It does not bother me personally, but others may actually read such misinformed opinions and take them as fact.
Judging by the things many non calvinists present, it happens way to often to allow it to go unchallenged
Not entirely related to your post PETE, but, I wanted to mention that if anyone is so vehemently opposed and angry over a belief system, chances are, they feel personally challenged by it.
Why get so wound up over a system of belief just because it's wrong? There are lots of wrong belief systems, more than we have time to fight... Why pick one in particular to dwell on and "hate?" My guess is anyone who does so, does so precisely because there is fear... fear that such a system may, in fact, be accurate.
Whether it's protestants who are hating on the RCC, cessationists hating on Charismatics, or Arminians hating on Calvinism, I think it all stems from a need to control what we fear will control us if we don't get it first.
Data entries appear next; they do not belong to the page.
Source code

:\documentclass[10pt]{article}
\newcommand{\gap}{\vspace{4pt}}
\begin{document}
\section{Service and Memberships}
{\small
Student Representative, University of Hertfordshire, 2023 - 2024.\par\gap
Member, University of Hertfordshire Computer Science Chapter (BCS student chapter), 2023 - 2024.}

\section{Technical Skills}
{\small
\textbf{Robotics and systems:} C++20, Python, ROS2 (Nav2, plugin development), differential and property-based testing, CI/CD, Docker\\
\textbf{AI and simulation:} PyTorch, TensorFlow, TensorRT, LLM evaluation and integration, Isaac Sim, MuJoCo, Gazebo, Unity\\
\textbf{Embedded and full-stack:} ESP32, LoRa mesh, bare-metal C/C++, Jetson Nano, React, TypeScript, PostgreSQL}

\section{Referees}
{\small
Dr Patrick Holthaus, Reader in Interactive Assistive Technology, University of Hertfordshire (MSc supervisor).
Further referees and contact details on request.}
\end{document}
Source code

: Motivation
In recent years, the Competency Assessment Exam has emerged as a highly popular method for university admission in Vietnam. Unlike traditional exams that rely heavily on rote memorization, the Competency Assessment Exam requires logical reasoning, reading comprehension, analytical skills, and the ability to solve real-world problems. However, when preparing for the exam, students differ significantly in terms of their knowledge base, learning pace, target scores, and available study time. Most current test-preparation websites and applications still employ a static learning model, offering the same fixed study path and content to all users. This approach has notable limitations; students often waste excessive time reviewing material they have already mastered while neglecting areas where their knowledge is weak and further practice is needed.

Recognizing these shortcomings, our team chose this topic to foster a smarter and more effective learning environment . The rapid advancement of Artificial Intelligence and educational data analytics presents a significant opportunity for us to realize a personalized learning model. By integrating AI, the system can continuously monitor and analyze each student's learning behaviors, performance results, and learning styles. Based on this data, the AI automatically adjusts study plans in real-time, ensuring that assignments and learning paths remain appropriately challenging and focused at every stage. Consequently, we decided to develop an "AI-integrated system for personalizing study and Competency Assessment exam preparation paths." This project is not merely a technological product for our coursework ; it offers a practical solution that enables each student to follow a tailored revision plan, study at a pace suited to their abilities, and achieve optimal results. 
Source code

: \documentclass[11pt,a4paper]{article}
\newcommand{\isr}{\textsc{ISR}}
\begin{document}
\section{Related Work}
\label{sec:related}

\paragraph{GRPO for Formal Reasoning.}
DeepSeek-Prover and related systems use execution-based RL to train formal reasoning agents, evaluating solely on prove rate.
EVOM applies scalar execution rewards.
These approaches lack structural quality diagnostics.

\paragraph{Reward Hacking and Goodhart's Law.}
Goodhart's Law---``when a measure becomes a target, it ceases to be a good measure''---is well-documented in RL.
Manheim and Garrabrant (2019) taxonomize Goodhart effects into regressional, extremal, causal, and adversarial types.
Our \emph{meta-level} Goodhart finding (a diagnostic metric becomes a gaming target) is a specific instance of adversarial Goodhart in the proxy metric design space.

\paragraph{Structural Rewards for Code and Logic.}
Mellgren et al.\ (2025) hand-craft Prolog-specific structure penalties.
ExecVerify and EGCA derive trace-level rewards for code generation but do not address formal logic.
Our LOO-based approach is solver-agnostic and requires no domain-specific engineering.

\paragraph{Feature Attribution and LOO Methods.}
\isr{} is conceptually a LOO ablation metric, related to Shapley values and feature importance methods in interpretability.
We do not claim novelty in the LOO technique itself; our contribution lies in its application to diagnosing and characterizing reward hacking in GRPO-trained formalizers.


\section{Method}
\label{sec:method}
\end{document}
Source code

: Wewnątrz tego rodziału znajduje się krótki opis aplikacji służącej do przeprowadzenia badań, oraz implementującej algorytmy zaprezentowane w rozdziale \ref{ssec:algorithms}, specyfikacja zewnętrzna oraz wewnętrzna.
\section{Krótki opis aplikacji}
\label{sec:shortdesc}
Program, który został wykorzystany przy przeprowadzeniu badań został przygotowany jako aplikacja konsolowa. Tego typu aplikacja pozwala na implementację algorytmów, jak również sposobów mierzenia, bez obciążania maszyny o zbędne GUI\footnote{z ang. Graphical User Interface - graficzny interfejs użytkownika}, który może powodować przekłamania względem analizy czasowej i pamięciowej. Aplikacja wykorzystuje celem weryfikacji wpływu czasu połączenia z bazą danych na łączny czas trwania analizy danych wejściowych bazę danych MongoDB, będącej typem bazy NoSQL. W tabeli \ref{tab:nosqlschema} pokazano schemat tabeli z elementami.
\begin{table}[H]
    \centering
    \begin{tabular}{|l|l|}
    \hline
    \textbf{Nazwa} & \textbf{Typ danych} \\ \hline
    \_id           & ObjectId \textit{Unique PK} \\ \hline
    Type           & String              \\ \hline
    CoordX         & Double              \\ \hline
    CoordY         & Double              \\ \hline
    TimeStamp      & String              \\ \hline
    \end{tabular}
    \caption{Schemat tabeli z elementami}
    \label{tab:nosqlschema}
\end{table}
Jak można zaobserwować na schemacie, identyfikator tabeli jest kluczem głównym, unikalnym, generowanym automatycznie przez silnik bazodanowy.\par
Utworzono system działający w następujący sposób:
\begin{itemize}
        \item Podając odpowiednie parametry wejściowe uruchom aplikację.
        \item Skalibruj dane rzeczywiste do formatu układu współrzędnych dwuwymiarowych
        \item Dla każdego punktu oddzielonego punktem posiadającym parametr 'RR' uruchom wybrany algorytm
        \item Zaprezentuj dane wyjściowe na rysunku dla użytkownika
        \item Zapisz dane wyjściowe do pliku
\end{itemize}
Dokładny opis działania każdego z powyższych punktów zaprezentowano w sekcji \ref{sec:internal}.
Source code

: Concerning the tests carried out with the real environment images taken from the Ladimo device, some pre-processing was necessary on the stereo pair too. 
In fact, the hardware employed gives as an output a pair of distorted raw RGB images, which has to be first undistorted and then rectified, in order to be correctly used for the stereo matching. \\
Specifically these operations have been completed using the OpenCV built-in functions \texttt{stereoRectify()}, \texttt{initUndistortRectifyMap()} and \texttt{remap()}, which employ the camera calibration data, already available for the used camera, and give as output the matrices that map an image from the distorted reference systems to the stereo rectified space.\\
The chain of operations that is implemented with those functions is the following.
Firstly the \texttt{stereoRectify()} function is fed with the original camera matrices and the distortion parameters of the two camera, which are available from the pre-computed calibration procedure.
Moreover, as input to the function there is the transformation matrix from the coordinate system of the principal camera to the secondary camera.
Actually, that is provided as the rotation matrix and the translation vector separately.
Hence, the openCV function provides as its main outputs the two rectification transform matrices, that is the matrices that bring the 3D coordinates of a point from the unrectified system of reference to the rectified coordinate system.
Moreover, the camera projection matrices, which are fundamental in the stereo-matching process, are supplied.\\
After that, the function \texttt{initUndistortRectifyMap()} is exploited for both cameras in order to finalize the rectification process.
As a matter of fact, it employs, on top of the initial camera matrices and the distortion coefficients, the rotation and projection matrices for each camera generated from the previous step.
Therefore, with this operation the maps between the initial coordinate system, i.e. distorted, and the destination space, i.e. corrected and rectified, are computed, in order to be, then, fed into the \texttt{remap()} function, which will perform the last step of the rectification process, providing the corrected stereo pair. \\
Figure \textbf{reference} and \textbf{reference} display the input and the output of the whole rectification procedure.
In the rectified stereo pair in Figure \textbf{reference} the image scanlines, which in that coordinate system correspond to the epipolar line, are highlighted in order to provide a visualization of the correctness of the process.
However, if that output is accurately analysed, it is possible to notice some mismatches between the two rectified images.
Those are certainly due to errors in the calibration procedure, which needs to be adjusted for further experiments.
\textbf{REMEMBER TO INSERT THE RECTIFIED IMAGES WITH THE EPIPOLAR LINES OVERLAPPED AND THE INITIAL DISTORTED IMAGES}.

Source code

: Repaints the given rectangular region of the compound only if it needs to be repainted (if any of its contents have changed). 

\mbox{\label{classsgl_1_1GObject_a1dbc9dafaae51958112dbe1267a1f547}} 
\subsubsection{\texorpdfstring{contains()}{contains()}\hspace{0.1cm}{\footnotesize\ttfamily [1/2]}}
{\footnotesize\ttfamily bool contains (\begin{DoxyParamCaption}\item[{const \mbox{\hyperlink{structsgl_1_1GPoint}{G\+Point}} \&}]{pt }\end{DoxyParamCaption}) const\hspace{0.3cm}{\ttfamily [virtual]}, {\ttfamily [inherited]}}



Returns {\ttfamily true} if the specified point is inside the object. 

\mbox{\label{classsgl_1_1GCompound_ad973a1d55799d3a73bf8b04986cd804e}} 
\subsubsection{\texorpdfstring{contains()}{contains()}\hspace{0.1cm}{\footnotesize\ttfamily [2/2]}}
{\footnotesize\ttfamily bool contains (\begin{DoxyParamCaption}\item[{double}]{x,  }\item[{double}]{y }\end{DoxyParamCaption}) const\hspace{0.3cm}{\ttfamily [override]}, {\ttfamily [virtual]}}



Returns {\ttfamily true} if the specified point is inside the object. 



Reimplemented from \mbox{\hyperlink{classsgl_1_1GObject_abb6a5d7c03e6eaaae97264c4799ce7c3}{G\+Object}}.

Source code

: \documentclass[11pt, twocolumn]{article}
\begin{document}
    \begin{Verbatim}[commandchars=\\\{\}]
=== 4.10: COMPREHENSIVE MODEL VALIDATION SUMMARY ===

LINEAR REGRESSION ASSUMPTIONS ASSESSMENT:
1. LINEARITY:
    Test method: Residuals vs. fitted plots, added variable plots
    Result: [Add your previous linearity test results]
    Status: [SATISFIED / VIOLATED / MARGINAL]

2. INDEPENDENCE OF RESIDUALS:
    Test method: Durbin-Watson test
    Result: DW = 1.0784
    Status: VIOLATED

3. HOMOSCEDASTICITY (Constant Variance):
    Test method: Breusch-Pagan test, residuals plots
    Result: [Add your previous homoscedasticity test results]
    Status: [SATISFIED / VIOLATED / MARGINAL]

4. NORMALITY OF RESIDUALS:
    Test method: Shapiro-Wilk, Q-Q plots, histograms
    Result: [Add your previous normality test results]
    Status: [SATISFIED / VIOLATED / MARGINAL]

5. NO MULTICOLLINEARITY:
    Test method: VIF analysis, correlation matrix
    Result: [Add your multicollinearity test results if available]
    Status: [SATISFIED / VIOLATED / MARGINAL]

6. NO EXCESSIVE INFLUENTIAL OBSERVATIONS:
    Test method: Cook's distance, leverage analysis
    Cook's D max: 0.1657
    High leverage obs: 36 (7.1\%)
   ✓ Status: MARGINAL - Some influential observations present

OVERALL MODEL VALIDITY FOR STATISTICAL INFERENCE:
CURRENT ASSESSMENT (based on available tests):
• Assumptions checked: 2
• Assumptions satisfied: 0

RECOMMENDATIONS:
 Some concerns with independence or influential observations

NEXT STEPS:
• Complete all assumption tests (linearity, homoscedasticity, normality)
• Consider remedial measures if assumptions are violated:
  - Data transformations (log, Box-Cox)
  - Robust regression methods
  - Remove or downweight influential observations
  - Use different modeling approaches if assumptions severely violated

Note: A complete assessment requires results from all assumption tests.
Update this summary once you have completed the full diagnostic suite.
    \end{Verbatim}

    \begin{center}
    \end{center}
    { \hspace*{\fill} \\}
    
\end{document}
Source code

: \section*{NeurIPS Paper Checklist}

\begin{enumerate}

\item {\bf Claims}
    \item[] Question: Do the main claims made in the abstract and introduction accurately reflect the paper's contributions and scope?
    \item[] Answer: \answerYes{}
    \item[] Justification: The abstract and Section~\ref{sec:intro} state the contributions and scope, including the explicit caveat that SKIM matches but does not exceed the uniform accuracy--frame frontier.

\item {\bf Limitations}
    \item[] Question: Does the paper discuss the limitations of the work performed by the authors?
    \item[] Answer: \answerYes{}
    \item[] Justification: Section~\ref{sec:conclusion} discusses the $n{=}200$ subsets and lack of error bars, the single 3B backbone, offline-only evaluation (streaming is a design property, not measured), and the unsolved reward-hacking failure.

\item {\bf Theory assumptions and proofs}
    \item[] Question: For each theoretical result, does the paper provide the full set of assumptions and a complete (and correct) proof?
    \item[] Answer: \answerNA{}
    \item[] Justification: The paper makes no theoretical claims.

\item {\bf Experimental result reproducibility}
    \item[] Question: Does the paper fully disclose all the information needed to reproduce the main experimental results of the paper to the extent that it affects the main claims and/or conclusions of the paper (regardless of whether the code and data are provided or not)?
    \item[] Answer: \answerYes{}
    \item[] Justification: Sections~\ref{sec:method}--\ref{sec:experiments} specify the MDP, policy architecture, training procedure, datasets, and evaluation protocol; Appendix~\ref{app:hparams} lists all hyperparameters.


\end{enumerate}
I'm with John Piper, who emphasizes that it may take people years to come to believe these "truths" as I see them, or they may never arrive there in life on this earth. Although I believe very deeply in the basic truths behind the 5-points of Calvinism (without obsessing over the particulars of exactly how we define them to a T), I spent most of my Christian life believing in something else. I believed what most of the people I meet believe... that God gave us free will, that we freely choose whether to come to him or not, and then whether to follow him or not. I believed that salvation wasn't just the synergy of God and man working together in a sense, but relied mainly on the decision of the individual man or woman, whether he or she would choose to believe.
I believed like that for years. When I believed like that, I didn't run around saying "Man is sovereign!" or any such thing. I prayed, I talked about God's sovereignty, I read the Bible, I went to church, I worshipped with others, and all that good stuff. It's not like being an Arminian (believer in the necessity of man's own decision to come to God) made me a heathen or anything. Most of the people I met then and still meet today believe that.
However, it was a chance encounter with a friend that challenged me. What he said, although brief and limited, really seemed just so far out there that it couldn't be right. "What!?!? God chooses us? God changes our hearts, THEN we believe? Man, you got that backwards, dude!"
Sure enough, after a few months of searching through the Bible, interacting with other believers, and finally, looking at my own heart, I came to realize what I believe is the truth; that apart from Jesus, we can do nothing. That, apart from the Holy Spirit coming into my heart and converting it from stone to flesh, I can't see and recognize Christ's beauty and acknowledge him as Lord. Only when God raises me from spiritual death can I do so.
I came to LOVE the book of Ephesians. I try not to play favoritism with parts of the Bible, since that is often what twists our doctrine and forms extremism, but I just can't get around how succinctly I feel the book of Ephesians tells us the story of who we are before and after Christ, and even a little bit of that moment when he comes to us for the first time.
Ephesians is, IMO, the most "Calvinist" book in the Bible. Other than perhaps the gospel of John and Romans, no other book is so clear to me about the truths of what has come to be known as the "5-points of Calvinism" or TULIP.
I'll be straight with you all. I've never read Calvin's writings. I don't even care to, and I probably never will. I know precious little about the man, and that doesn't bother me in the least. I appreciate the work he's done, at least I think I do, but I don't like to make any non-biblical figure a central person in my "religious life." I don't want to put any mere man on a pedestal of any sort, and I don't want to make a man a central figure in my mind when I talk about my Christian faith... except Jesus. With an exception for men like Paul and Peter, who are key figures from the Bible and helped write it, I try not to "centralize" any man in my doctrines.
So if you don't like Calvin, I don't care. If you can't stand a particular church, I guess it doesn't matter much to me.
What matters to me is that you seek the glory of God above any other thing's glory, and that we emphasize God's sovereignty and glory to the point that it's Biblical; no more, and no less. Though when it comes to his glory, it's hard to imagine emphasizing it too much... that just may not be possible.
---
So next time you meet a "Calvinist" who takes the sovereignty a bit further than the Bible makes clear, cut him a little slack. Don't demonize him, don't label his beliefs as "evil," don't try to cast demons out of him. Try to recognize where he's going and what he's trying to do... Most likely, he's trying to fight a system of belief that he thinks robs God of the glory he is due, that doesn't ascribe to God the fullness of his sovereignty, and thus, doesn't ascribe the fullness of his glory. Even if he takes it a bit too far, he's got some very, very good intentions.
Oh... and remember... although we all fall short of this, NEVER forget:
2 Timothy 2:24 And the Lord's servant must not quarrel; instead, he must be kind to everyone, able to teach, not resentful.
Lord knows I've been there, I've been that contentious man who throws wood on the kindling fire... sometimes gasoline. It's hard to do in a theology debate forum, but if someone comes in with guns blazin' and talking trash about the other guy, Arminian or Calvinist it doesn't matter, he should be promptly ignored.
Even if it's me... ignore me. Don't feed the trolls they say, right? Well, don't feed the contentious man.